- Born: 1940 Kilkeel, Ireland
- Died: 17 February 2016 Belfast, Ireland
- Education: Queen's University Belfast
- Scientific career
- Workplaces: National University of Ireland, Galway

= Martin McHugh (psychologist) =

Irish psychologist (died 2016)

Martin McHugh was an Irish psychologist.

Martin McHugh was born in Kilkeel. He was one of the first graduates in psychology from Queen's University Belfast.

In 1971, he was appointed the first Professor of Psychology at the National University of Ireland, Galway.

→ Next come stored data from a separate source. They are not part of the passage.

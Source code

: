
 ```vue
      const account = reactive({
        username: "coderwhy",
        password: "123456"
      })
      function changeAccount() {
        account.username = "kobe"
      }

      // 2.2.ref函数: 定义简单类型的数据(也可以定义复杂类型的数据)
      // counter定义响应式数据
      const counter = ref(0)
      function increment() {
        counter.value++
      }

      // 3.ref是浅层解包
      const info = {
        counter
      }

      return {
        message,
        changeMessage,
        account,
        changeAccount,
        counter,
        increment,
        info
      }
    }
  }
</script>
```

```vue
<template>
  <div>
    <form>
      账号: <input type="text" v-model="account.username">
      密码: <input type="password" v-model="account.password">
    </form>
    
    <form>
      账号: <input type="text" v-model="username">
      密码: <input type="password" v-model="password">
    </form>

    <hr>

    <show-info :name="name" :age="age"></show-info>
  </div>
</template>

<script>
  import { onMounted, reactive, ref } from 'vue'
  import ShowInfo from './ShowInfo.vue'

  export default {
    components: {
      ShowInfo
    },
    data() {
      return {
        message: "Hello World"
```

McHugh was a founding member of the Psychological Society of Ireland which was established in 1970. He was elected the inaugural President of the Society in 1973.

He was the first editor of the Irish Journal of Psychology.

He died 17 February 2016.

==Publications==
- McHugh, M.F. (2007). The Irish Journal of Psychology: A retrospection. The Irish Journal of Psychology, 28:3-4, 97–100.
- Lynn, R., Mylotte, A., Ford, F., & McHugh, M. (1997). The heritability of intelligence and social maturity in four to six year olds: A study of Irish twins. The Irish Journal of Psychology, 18 (4), 439–443.
- O’Mara, S.M, & McHugh, M.F. (1991). The Effects of Proactive Interference Manipulations and Instructed CS Reversal on Conditioned Motor Responses in Human Subjects. The Irish Journal of Psychology, 12:1, 49–59.